Stanley Baran dan Dennis Davis (2003) menyimpulkan bahwa “media telah menjadi alat utama dimana kita semua mengalami atau belajar mengenai banyak aspek mengenai dunia disekitar kita. Tetapi, cara yang digunakan media dalam melaporkan suatu peristiwa dapat berbeda secara signifikan. Kajian budaya adalah perspektif teoritis yang berfokus bagaimana budaya dipengaruhi oleh budaya yang kuat dan dominan. Stuart Hall (1981, 1989) menyatakan bahwa media merupakan alay yang kuat bagi kaum elite. Media berfungsi untuk mengkomunikasikan cara-cara berfikir yang dominan, tanpa mempedulikan efektifitas pemikiran tersebut. Media merepresentasikan ideologi dari kelas yang dominan didalam masyarakat. Karena media dikontrol oleh korporasi (kaum elite), informasi yang ditampilkan kepada publik juga pada akhirnya dipengaruhi dan ditargetkan dengan tujuan untuk mencapai keuntungan. Pengaruh media dan peranan kekuasaan harus dipetimbangkan ketika menginterpretasikan suatu budaya.

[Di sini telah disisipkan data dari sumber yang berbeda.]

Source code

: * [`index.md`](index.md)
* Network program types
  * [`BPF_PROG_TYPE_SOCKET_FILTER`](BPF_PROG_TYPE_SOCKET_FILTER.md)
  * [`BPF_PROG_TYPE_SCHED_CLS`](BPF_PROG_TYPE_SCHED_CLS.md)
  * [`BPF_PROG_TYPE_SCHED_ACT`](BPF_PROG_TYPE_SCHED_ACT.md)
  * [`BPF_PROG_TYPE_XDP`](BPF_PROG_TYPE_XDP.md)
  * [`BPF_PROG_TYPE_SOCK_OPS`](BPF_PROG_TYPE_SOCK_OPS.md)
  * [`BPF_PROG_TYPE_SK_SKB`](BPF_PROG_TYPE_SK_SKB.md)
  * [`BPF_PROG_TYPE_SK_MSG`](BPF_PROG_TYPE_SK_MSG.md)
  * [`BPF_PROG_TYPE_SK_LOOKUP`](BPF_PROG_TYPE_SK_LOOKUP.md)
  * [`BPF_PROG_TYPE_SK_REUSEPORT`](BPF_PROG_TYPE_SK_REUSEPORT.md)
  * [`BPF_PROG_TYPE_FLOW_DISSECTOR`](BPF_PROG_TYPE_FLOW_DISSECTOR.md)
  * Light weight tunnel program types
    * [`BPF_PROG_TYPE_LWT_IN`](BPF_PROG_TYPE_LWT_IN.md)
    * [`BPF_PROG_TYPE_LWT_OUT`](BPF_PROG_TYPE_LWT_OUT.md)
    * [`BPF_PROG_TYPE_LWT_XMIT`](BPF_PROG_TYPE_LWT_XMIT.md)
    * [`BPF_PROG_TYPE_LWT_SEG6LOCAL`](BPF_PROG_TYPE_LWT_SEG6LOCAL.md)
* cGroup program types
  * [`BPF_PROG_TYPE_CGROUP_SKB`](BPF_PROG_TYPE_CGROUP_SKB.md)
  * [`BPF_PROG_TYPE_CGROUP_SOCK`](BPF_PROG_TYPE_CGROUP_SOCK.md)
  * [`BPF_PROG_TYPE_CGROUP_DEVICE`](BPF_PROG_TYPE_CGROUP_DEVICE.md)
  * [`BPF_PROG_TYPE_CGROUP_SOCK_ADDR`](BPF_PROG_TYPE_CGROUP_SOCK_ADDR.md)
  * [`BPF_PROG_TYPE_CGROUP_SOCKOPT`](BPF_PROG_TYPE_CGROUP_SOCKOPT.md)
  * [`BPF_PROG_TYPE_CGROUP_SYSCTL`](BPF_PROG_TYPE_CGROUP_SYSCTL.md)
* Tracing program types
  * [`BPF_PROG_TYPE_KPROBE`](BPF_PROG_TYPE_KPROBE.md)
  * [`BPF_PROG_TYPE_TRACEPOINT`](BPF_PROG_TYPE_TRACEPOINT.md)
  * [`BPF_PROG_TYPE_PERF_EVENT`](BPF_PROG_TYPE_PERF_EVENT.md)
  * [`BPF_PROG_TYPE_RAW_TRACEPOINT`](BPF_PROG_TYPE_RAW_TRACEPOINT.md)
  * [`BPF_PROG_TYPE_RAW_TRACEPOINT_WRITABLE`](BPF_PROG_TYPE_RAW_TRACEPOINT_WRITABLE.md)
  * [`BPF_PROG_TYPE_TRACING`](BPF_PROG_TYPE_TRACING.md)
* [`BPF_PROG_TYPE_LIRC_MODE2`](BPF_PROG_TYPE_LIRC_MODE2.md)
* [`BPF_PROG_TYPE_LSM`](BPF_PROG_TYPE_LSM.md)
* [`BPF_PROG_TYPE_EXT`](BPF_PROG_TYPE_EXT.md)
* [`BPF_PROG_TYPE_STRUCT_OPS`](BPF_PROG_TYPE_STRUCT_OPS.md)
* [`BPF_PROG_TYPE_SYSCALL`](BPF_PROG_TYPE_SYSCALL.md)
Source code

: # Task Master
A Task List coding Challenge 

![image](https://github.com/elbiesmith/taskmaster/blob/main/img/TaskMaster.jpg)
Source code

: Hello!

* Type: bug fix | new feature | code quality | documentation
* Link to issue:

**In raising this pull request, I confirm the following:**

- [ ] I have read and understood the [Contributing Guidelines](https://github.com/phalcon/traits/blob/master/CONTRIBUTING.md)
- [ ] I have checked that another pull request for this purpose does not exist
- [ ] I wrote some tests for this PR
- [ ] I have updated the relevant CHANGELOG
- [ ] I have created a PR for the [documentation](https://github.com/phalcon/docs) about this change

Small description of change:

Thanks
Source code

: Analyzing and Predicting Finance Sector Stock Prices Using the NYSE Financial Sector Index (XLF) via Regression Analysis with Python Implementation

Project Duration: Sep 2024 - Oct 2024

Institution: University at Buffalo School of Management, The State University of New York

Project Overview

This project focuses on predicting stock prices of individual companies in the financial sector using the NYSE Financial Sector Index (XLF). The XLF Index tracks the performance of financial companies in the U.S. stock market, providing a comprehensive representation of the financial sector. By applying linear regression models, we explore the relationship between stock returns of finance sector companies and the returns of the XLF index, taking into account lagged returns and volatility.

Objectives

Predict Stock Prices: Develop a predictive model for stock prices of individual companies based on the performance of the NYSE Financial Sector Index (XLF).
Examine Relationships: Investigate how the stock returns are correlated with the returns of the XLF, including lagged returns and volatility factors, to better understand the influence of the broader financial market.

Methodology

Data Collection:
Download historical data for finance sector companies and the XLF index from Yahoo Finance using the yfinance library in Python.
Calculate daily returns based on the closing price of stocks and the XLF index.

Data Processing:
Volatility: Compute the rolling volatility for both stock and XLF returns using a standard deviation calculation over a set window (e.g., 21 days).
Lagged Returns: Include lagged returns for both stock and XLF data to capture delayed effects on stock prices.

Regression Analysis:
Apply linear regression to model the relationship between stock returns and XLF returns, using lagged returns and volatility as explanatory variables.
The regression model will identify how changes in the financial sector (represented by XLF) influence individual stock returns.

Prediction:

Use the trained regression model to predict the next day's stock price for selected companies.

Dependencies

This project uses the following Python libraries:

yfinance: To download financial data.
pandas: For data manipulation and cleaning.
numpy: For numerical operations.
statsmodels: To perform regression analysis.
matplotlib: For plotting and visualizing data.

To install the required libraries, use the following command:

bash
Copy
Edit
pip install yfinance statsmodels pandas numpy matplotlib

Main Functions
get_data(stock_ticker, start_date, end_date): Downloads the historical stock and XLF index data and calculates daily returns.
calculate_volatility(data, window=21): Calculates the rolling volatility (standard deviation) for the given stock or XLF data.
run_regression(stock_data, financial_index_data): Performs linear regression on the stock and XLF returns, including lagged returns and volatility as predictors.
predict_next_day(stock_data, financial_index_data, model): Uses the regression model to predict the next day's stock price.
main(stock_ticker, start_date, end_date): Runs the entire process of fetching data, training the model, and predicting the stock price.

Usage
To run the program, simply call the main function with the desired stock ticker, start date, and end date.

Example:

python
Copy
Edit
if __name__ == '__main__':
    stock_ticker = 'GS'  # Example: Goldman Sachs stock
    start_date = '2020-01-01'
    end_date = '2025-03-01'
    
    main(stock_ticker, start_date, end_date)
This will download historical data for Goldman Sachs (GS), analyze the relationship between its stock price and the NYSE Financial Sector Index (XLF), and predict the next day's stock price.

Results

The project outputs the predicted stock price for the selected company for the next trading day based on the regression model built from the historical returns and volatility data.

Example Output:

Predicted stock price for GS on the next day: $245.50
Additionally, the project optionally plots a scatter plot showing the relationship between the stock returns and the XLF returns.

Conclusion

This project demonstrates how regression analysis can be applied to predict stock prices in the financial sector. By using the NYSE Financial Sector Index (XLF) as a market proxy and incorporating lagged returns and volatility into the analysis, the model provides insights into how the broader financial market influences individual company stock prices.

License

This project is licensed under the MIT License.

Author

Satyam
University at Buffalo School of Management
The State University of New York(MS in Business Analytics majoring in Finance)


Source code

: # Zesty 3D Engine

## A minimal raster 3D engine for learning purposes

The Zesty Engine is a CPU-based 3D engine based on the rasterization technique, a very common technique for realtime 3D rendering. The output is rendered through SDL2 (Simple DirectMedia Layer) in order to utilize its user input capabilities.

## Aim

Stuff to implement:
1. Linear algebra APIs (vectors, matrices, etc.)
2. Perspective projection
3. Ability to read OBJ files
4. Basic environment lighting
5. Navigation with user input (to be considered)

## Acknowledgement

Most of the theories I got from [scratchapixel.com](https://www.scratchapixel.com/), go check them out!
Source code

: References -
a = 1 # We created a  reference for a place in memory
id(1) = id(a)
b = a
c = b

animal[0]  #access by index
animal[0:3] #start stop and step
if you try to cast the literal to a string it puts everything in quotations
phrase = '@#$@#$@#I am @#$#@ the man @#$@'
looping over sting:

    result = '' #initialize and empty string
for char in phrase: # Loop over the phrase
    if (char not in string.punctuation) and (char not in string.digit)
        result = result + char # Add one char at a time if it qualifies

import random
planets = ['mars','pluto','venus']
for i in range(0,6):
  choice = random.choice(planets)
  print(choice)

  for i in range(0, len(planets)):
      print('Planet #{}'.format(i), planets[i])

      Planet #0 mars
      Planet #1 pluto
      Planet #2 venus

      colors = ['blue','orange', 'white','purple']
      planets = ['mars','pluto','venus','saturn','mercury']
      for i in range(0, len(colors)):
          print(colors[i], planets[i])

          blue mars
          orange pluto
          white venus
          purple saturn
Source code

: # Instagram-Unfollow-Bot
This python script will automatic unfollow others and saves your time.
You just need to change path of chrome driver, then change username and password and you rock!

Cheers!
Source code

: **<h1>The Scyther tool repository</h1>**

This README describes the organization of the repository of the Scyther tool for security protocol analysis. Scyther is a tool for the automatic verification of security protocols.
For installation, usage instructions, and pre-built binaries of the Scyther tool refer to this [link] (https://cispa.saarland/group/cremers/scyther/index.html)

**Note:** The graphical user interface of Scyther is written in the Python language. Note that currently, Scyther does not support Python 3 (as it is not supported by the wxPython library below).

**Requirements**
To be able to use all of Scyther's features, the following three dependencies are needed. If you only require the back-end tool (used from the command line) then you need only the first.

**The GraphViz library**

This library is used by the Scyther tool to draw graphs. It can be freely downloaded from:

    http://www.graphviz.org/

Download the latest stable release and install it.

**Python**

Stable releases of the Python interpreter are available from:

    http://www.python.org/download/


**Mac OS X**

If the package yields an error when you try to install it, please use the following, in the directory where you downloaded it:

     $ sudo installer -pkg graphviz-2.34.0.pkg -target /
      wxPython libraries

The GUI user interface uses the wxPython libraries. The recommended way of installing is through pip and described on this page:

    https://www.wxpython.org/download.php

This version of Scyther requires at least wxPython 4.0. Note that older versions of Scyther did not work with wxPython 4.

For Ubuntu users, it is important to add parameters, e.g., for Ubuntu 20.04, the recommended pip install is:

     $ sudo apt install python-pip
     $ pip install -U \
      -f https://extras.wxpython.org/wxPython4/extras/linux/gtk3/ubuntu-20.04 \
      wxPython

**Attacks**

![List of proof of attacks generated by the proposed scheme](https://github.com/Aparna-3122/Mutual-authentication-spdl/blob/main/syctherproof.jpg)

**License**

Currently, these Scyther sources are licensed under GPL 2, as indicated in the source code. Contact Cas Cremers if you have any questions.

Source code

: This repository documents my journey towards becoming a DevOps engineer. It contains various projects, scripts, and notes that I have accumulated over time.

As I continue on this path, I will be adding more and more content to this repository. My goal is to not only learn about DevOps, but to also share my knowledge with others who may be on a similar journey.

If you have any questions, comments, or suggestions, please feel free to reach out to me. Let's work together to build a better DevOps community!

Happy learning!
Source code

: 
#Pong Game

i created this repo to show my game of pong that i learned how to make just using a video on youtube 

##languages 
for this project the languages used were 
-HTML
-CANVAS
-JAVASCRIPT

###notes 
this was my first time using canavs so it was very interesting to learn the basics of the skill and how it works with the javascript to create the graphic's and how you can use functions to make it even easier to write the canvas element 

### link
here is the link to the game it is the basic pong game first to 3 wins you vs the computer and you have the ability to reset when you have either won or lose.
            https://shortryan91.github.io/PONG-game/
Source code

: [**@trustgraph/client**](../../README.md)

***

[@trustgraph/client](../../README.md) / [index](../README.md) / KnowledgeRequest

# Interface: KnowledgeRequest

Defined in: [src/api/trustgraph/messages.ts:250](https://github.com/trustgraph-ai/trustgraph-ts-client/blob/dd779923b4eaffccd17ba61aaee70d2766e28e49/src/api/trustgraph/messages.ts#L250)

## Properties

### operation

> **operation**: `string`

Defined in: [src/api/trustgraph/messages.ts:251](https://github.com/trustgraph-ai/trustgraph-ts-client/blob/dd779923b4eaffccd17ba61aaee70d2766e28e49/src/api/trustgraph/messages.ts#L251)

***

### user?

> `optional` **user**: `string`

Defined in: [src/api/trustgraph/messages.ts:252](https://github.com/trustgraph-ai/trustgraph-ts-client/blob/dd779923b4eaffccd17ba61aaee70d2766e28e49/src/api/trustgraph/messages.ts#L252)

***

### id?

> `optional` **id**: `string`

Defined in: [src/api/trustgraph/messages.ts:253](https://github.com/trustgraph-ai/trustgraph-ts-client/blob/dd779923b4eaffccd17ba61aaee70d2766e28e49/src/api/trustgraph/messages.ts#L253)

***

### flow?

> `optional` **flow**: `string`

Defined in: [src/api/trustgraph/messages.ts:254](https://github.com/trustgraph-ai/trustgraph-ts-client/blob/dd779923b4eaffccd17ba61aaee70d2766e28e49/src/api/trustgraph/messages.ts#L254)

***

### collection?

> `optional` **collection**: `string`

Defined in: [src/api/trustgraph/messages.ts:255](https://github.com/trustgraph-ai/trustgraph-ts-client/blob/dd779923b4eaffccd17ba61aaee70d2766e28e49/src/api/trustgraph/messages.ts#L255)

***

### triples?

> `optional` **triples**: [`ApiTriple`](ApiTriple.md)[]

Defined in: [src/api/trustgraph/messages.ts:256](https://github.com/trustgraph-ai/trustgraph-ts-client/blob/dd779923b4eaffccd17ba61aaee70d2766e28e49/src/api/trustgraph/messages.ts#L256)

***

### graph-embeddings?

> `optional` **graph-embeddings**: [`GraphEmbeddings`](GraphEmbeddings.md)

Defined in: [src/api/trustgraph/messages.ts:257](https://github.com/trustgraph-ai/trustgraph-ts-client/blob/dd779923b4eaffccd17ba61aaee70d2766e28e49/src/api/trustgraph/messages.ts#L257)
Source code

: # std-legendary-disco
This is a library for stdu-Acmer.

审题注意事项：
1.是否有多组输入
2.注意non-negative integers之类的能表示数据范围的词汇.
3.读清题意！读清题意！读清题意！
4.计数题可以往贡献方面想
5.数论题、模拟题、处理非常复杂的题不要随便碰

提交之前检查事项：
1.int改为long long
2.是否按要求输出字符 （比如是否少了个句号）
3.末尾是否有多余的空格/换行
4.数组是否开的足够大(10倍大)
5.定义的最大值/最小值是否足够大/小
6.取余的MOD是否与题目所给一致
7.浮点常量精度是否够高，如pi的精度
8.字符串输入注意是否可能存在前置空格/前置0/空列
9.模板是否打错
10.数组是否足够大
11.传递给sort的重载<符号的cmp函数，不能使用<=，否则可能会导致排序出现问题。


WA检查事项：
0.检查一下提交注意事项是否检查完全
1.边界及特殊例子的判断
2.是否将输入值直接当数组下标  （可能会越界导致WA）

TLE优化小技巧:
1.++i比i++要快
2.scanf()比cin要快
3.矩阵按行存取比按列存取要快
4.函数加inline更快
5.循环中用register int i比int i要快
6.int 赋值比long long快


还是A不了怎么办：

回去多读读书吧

Warisan Marxis: Kekuatan bagi Masyarakat
Filsuf Karl Marx (1963) dihargai sebagai orang yang mampu mengidentifikasi bagaimana mereka yang memiliki kekuasaan (kaum elite) mengeksploitasi yang lemah (kelas pekerja). Marx percaya bahwa keadaan lemah dapat menuntun pada terjadinya alienasi (kondisi psikologis dimana orang mulai merasa bahwa mereka memiliki sedikit control terhdap masa depan mereka). Salah satu keinginan Marx adalah memastikan bahwa tindakan revolusioner dari kaum proletariat dapat dilakukan untuk memutus mata rantai perbudakan dan untuk mmengurangi alienasi di dalam masyarakat yang kapitalistik
Penerapan prinsip-prisnsip Marxis apada kajian budaya cuma samapai pada batasan tertentu saja (neo-marxis), yaitu: (1) mereka yang ada dalam kajian budaya telah menginterogasikan berbagai macam perspektif kedalam pemikiran mereka, termasuk perspektif dari kesenian, humaniora, dan ilmu sosial. (2) para teoritikus kajian budaya juga memasukkan kelompok marginal yang tidak memiliki kekuasaan tambahan, tidak terbatas pada para pekerja saja.
Asumsi Kajian Budaya
1. Budaya tersebar didalam dan menginasi semua sisi perilaku manusia. Berbagai norma, ide dan nilai dan bentuk-bentuk pemahaman di dalam sebuah masyarakat yang membantu orang untuk menginterpretasikan realitas mereka adalah bagian dari ideologi sebuah budaya. Hall (1981), ideologi merujuk pada “gambaran konsep, dan premis yang menyediakan kerangka pemikiran dimana kita merepresentasikan, menginterpretasikan, memahami dan memaknai” beberapa aspek eksistensi sosial. Hall yakin bahwa ideologi mencakup bahasa, konsep, kategori yang dikumpulkan oleh kelompok-kelompok sosial yang berbeda untuk memaknai lingkungan mereka. Graham Murdock (1989) menekankan ketersebaran budaya dengan menyatakan bahwa “semua kelompok secara konstan terlibat dalam menciptakan dan menciptakan ulang system makna dan memberikan bentuk kepada makna ini dalam bentuk-bentuk ekspresif, praktik-praktik sosial, dan institusi-institusi”. Secara menarik dan dapat diduga, Murdock melihat bahwa menjadi bagian dari komunitas budaya yang beragam sering mengakibatkan pergulatan makna, interpretasi, identitas dan control. Pergulatan-pergulatan ini atau perang budaya menunjukkan bahwa seringkali terdapat pemisahan-pemisahan yang dalam persepsi mengenai pentingnya suatu isu atau peristiwa budaya. Makna dalam budaya dibentuk oleh media. Michael Real (1996) berpendapat “media menginvasi runga kehidupan kita, membentuk selera dari mereka yang berada disekitar kita, memberikan informasi dan mempersuasi kita mengenai produk dan kebijakan, mencampuri mimpi pribadi dan ketakutan publik kita, dan sebagai gantinya, mengundang kita untuk hidup didalam mereka”.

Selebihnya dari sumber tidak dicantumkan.